*Prompt*
Would you repeat the whole listing exactly, pictures excluded?

==================================================

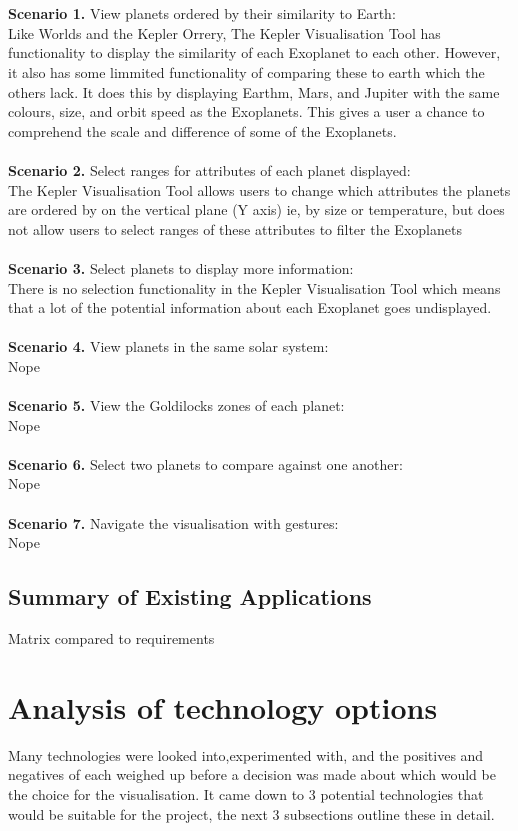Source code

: \\\\
{\bf Scenario 1.} View planets ordered by their similarity to Earth:\\
Like Worlds and the Kepler Orrery, The Kepler Visualisation Tool has functionality to display the similarity of each Exoplanet to each other. However, it also has some limmited functionality of comparing these to earth which the others lack. It does this by displaying Earthm, Mars, and Jupiter with the same colours, size, and orbit speed as the Exoplanets. This gives a user a chance to comprehend the scale and difference of some of the Exoplanets.
\\\\
{\bf Scenario 2.} Select ranges for attributes of each planet displayed:\\
The Kepler Visualisation Tool allows users to change which attributes the planets are ordered by on the vertical plane (Y axis) ie, by size or temperature, but does not allow users to select ranges of these attributes to filter the Exoplanets
\\\\
{\bf Scenario 3.} Select planets to display more information:\\
There is no selection functionality in the Kepler Visualisation Tool which means that a lot of the potential information about each Exoplanet goes undisplayed.
\\\\
{\bf Scenario 4.} View planets in the same solar system:\\
Nope
\\\\
{\bf Scenario 5.} View the Goldilocks zones of each planet:\\
Nope
\\\\
{\bf Scenario 6.} Select two planets to compare against one another:\\
Nope
\\\\
{\bf Scenario 7.} Navigate the visualisation with gestures: \\
Nope

\subsection{Summary of Existing Applications}

Matrix compared to requirements

\section{Analysis of technology options}
Many technologies were looked into,experimented with, and the positives and negatives of each weighed up before a decision was made about which would be the choice for the visualisation. It came down to 3 potential technologies that would be suitable for the project, the next 3 subsections outline these in detail.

==================================================

*Reply to the task*
Source code

: \\\\
{\bf Scenario 1.} View planets ordered by their similarity to Earth:\\
Like Worlds and the Kepler Orrery, The Kepler Visualisation Tool has functionality to display the similarity of each Exoplanet to each other. However, it also has some limmited functionality of comparing these to earth which the others lack. It does this by displaying Earthm, Mars, and Jupiter with the same colours, size, and orbit speed as the Exoplanets. This gives a user a chance to comprehend the scale and difference of some of the Exoplanets.
\\\\
{\bf Scenario 2.} Select ranges for attributes of each planet displayed:\\
The Kepler Visualisation Tool allows users to change which attributes the planets are ordered by on the vertical plane (Y axis) ie, by size or temperature, but does not allow users to select ranges of these attributes to filter the Exoplanets
\\\\
{\bf Scenario 3.} Select planets to display more information:\\
There is no selection functionality in the Kepler Visualisation Tool which means that a lot of the potential information about each Exoplanet goes undisplayed.
\\\\
{\bf Scenario 4.} View planets in the same solar system:\\
Nope
\\\\
{\bf Scenario 5.} View the Goldilocks zones of each planet:\\
Nope
\\\\
{\bf Scenario 6.} Select two planets to compare against one another:\\
Nope
\\\\
{\bf Scenario 7.} Navigate the visualisation with gestures: \\
Nope

\subsection{Summary of Existing Applications}

Matrix compared to requirements

\section{Analysis of technology options}
Many technologies were looked into,experimented with, and the positives and negatives of each weighed up before a decision was made about which would be the choice for the visualisation. It came down to 3 potential technologies that would be suitable for the project, the next 3 subsections outline these in detail.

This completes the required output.